(WHAT THE TASK REQUIRES)
What is needed is every line of the data that includes the word "plot". Please copy each one.

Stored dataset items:
--------------------

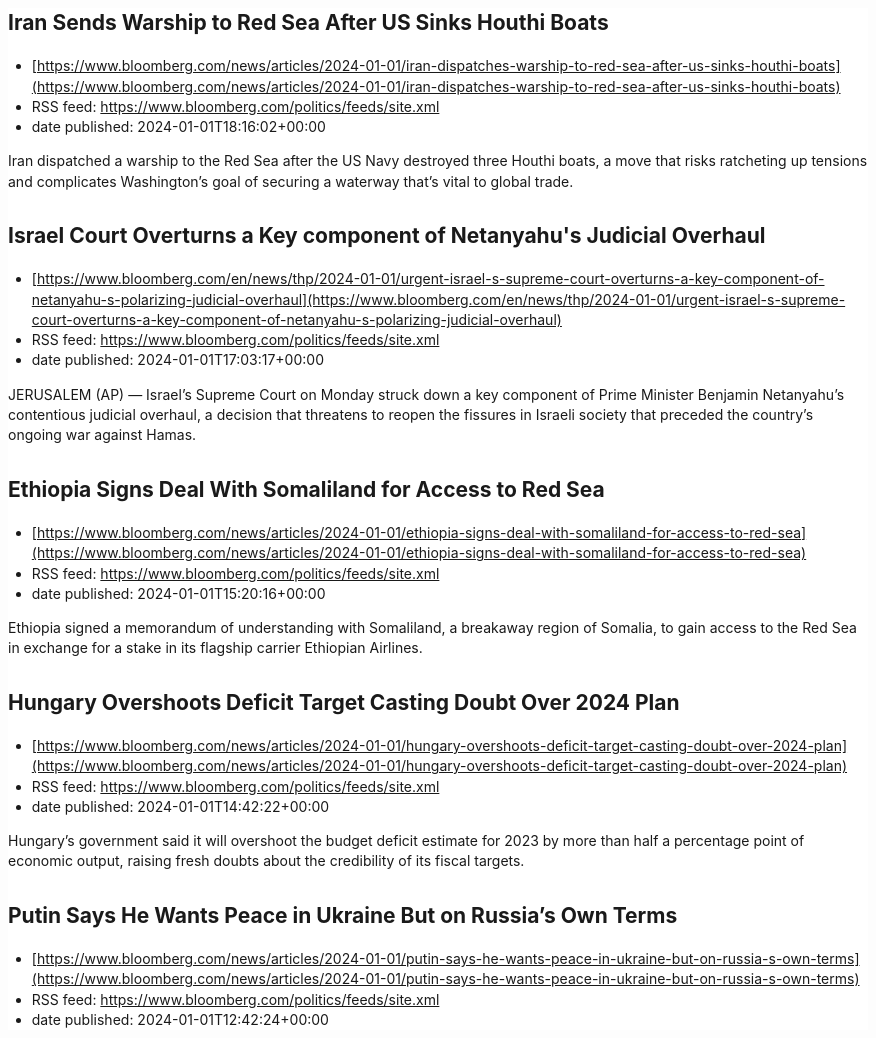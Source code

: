 ## Iran Sends Warship to Red Sea After US Sinks Houthi Boats
 - [https://www.bloomberg.com/news/articles/2024-01-01/iran-dispatches-warship-to-red-sea-after-us-sinks-houthi-boats](https://www.bloomberg.com/news/articles/2024-01-01/iran-dispatches-warship-to-red-sea-after-us-sinks-houthi-boats)
 - RSS feed: https://www.bloomberg.com/politics/feeds/site.xml
 - date published: 2024-01-01T18:16:02+00:00

Iran dispatched a warship to the Red Sea after the US Navy destroyed three Houthi boats, a move that risks ratcheting up tensions and complicates Washington’s goal of securing a waterway that’s vital to global trade.

## Israel Court Overturns a Key component of Netanyahu's Judicial Overhaul
 - [https://www.bloomberg.com/en/news/thp/2024-01-01/urgent-israel-s-supreme-court-overturns-a-key-component-of-netanyahu-s-polarizing-judicial-overhaul](https://www.bloomberg.com/en/news/thp/2024-01-01/urgent-israel-s-supreme-court-overturns-a-key-component-of-netanyahu-s-polarizing-judicial-overhaul)
 - RSS feed: https://www.bloomberg.com/politics/feeds/site.xml
 - date published: 2024-01-01T17:03:17+00:00

JERUSALEM (AP) &mdash; Israel’s Supreme Court on Monday struck down a key component of Prime Minister Benjamin Netanyahu’s contentious judicial overhaul, a decision that threatens to reopen the fissures in Israeli society that preceded the country’s ongoing war against Hamas.

## Ethiopia Signs Deal With Somaliland for Access to Red Sea
 - [https://www.bloomberg.com/news/articles/2024-01-01/ethiopia-signs-deal-with-somaliland-for-access-to-red-sea](https://www.bloomberg.com/news/articles/2024-01-01/ethiopia-signs-deal-with-somaliland-for-access-to-red-sea)
 - RSS feed: https://www.bloomberg.com/politics/feeds/site.xml
 - date published: 2024-01-01T15:20:16+00:00

Ethiopia signed a memorandum of understanding with Somaliland, a breakaway region of Somalia, to gain access to the Red Sea in exchange for a stake in its flagship carrier Ethiopian Airlines.

## Hungary Overshoots Deficit Target Casting Doubt Over 2024 Plan
 - [https://www.bloomberg.com/news/articles/2024-01-01/hungary-overshoots-deficit-target-casting-doubt-over-2024-plan](https://www.bloomberg.com/news/articles/2024-01-01/hungary-overshoots-deficit-target-casting-doubt-over-2024-plan)
 - RSS feed: https://www.bloomberg.com/politics/feeds/site.xml
 - date published: 2024-01-01T14:42:22+00:00

Hungary’s government said it will overshoot the budget deficit estimate for 2023 by more than half a percentage point of economic output, raising fresh doubts about the credibility of its fiscal targets.

## Putin Says He Wants Peace in Ukraine But on Russia’s Own Terms
 - [https://www.bloomberg.com/news/articles/2024-01-01/putin-says-he-wants-peace-in-ukraine-but-on-russia-s-own-terms](https://www.bloomberg.com/news/articles/2024-01-01/putin-says-he-wants-peace-in-ukraine-but-on-russia-s-own-terms)
 - RSS feed: https://www.bloomberg.com/politics/feeds/site.xml
 - date published: 2024-01-01T12:42:24+00:00

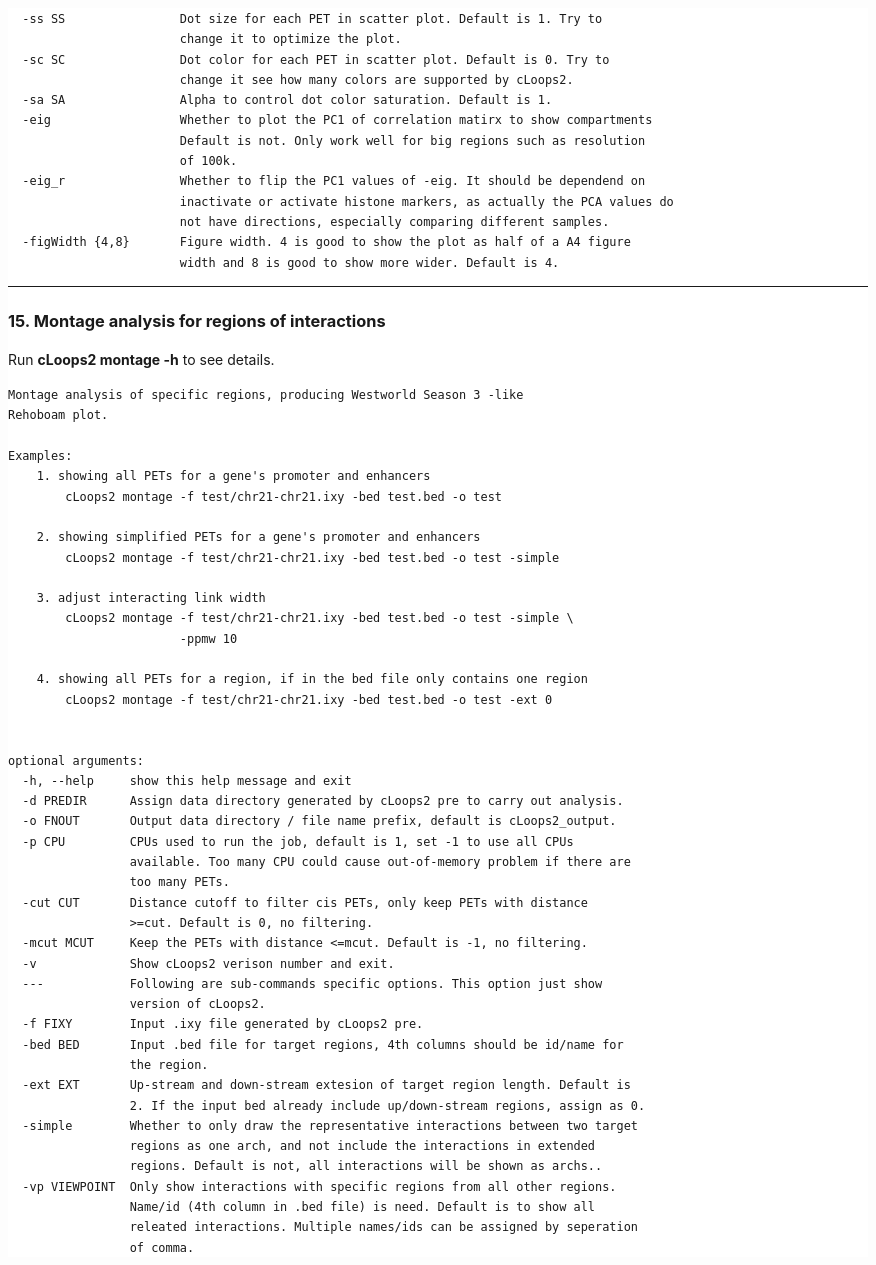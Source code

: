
 ```
  -ss SS                Dot size for each PET in scatter plot. Default is 1. Try to
                        change it to optimize the plot.
  -sc SC                Dot color for each PET in scatter plot. Default is 0. Try to
                        change it see how many colors are supported by cLoops2.
  -sa SA                Alpha to control dot color saturation. Default is 1.
  -eig                  Whether to plot the PC1 of correlation matirx to show compartments
                        Default is not. Only work well for big regions such as resolution
                        of 100k.
  -eig_r                Whether to flip the PC1 values of -eig. It should be dependend on
                        inactivate or activate histone markers, as actually the PCA values do
                        not have directions, especially comparing different samples.
  -figWidth {4,8}       Figure width. 4 is good to show the plot as half of a A4 figure
                        width and 8 is good to show more wider. Default is 4.

```

------
### 15. Montage analysis for regions of interactions
Run **cLoops2 montage -h** to see details.
```
Montage analysis of specific regions, producing Westworld Season 3 -like 
Rehoboam plot. 

Examples: 
    1. showing all PETs for a gene's promoter and enhancers
        cLoops2 montage -f test/chr21-chr21.ixy -bed test.bed -o test 

    2. showing simplified PETs for a gene's promoter and enhancers
        cLoops2 montage -f test/chr21-chr21.ixy -bed test.bed -o test -simple
    
    3. adjust interacting link width 
        cLoops2 montage -f test/chr21-chr21.ixy -bed test.bed -o test -simple \
                        -ppmw 10
    
    4. showing all PETs for a region, if in the bed file only contains one region
        cLoops2 montage -f test/chr21-chr21.ixy -bed test.bed -o test -ext 0
    

optional arguments:
  -h, --help     show this help message and exit
  -d PREDIR      Assign data directory generated by cLoops2 pre to carry out analysis. 
  -o FNOUT       Output data directory / file name prefix, default is cLoops2_output.
  -p CPU         CPUs used to run the job, default is 1, set -1 to use all CPUs
                 available. Too many CPU could cause out-of-memory problem if there are
                 too many PETs.
  -cut CUT       Distance cutoff to filter cis PETs, only keep PETs with distance
                 >=cut. Default is 0, no filtering.
  -mcut MCUT     Keep the PETs with distance <=mcut. Default is -1, no filtering.
  -v             Show cLoops2 verison number and exit.
  ---            Following are sub-commands specific options. This option just show
                 version of cLoops2.
  -f FIXY        Input .ixy file generated by cLoops2 pre.
  -bed BED       Input .bed file for target regions, 4th columns should be id/name for
                 the region.
  -ext EXT       Up-stream and down-stream extesion of target region length. Default is
                 2. If the input bed already include up/down-stream regions, assign as 0.
  -simple        Whether to only draw the representative interactions between two target
                 regions as one arch, and not include the interactions in extended
                 regions. Default is not, all interactions will be shown as archs..
  -vp VIEWPOINT  Only show interactions with specific regions from all other regions.
                 Name/id (4th column in .bed file) is need. Default is to show all
                 releated interactions. Multiple names/ids can be assigned by seperation
                 of comma.
```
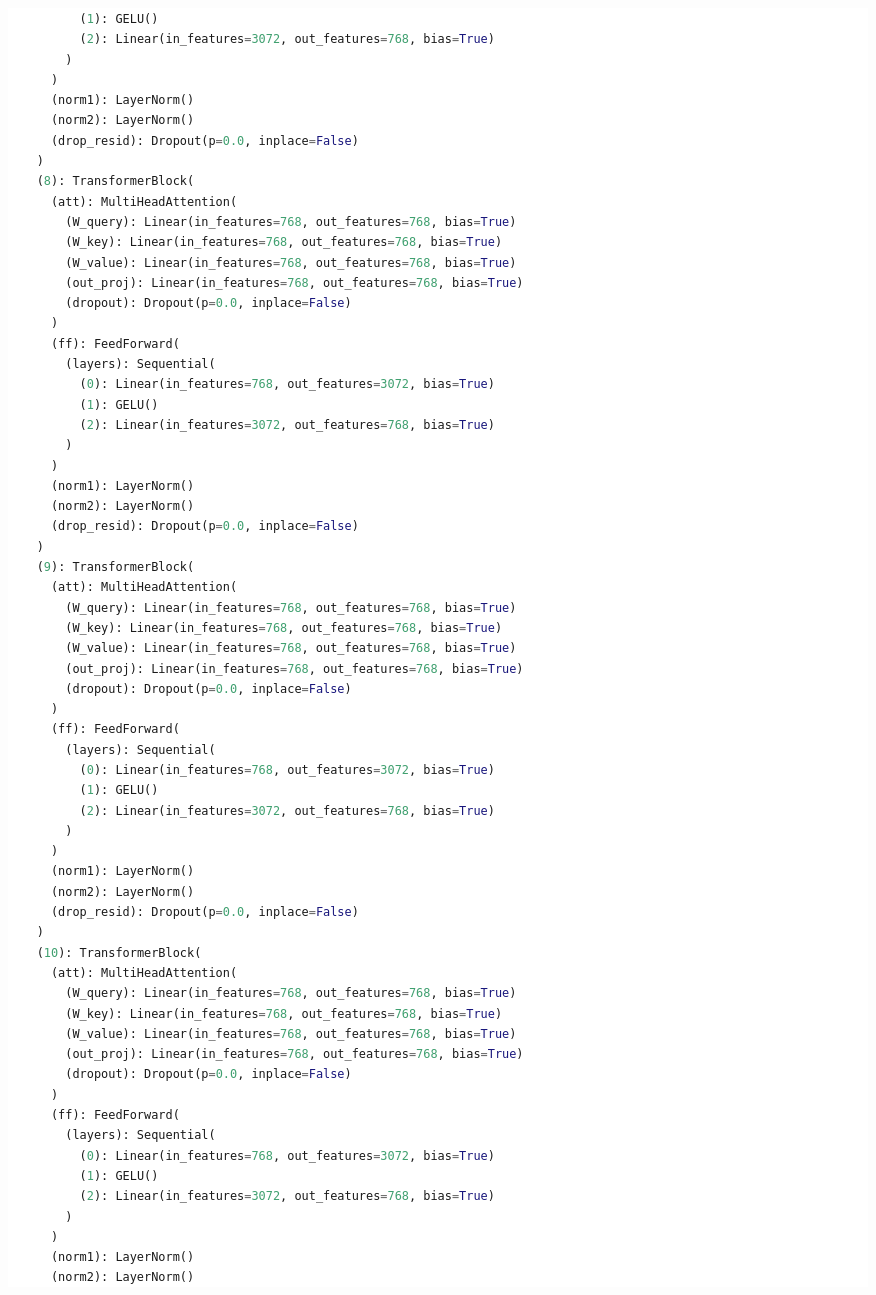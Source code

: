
 ```python
          (1): GELU()
          (2): Linear(in_features=3072, out_features=768, bias=True)
        )
      )
      (norm1): LayerNorm()
      (norm2): LayerNorm()
      (drop_resid): Dropout(p=0.0, inplace=False)
    )
    (8): TransformerBlock(
      (att): MultiHeadAttention(
        (W_query): Linear(in_features=768, out_features=768, bias=True)
        (W_key): Linear(in_features=768, out_features=768, bias=True)
        (W_value): Linear(in_features=768, out_features=768, bias=True)
        (out_proj): Linear(in_features=768, out_features=768, bias=True)
        (dropout): Dropout(p=0.0, inplace=False)
      )
      (ff): FeedForward(
        (layers): Sequential(
          (0): Linear(in_features=768, out_features=3072, bias=True)
          (1): GELU()
          (2): Linear(in_features=3072, out_features=768, bias=True)
        )
      )
      (norm1): LayerNorm()
      (norm2): LayerNorm()
      (drop_resid): Dropout(p=0.0, inplace=False)
    )
    (9): TransformerBlock(
      (att): MultiHeadAttention(
        (W_query): Linear(in_features=768, out_features=768, bias=True)
        (W_key): Linear(in_features=768, out_features=768, bias=True)
        (W_value): Linear(in_features=768, out_features=768, bias=True)
        (out_proj): Linear(in_features=768, out_features=768, bias=True)
        (dropout): Dropout(p=0.0, inplace=False)
      )
      (ff): FeedForward(
        (layers): Sequential(
          (0): Linear(in_features=768, out_features=3072, bias=True)
          (1): GELU()
          (2): Linear(in_features=3072, out_features=768, bias=True)
        )
      )
      (norm1): LayerNorm()
      (norm2): LayerNorm()
      (drop_resid): Dropout(p=0.0, inplace=False)
    )
    (10): TransformerBlock(
      (att): MultiHeadAttention(
        (W_query): Linear(in_features=768, out_features=768, bias=True)
        (W_key): Linear(in_features=768, out_features=768, bias=True)
        (W_value): Linear(in_features=768, out_features=768, bias=True)
        (out_proj): Linear(in_features=768, out_features=768, bias=True)
        (dropout): Dropout(p=0.0, inplace=False)
      )
      (ff): FeedForward(
        (layers): Sequential(
          (0): Linear(in_features=768, out_features=3072, bias=True)
          (1): GELU()
          (2): Linear(in_features=3072, out_features=768, bias=True)
        )
      )
      (norm1): LayerNorm()
      (norm2): LayerNorm()
```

--------------------

(SOLVED EXERCISE)
  -ss SS                Dot size for each PET in scatter plot. Default is 1. Try to
                        change it to optimize the plot.
  -sc SC                Dot color for each PET in scatter plot. Default is 0. Try to
  -eig                  Whether to plot the PC1 of correlation matirx to show compartments
  -figWidth {4,8}       Figure width. 4 is good to show the plot as half of a A4 figure
Rehoboam plot. 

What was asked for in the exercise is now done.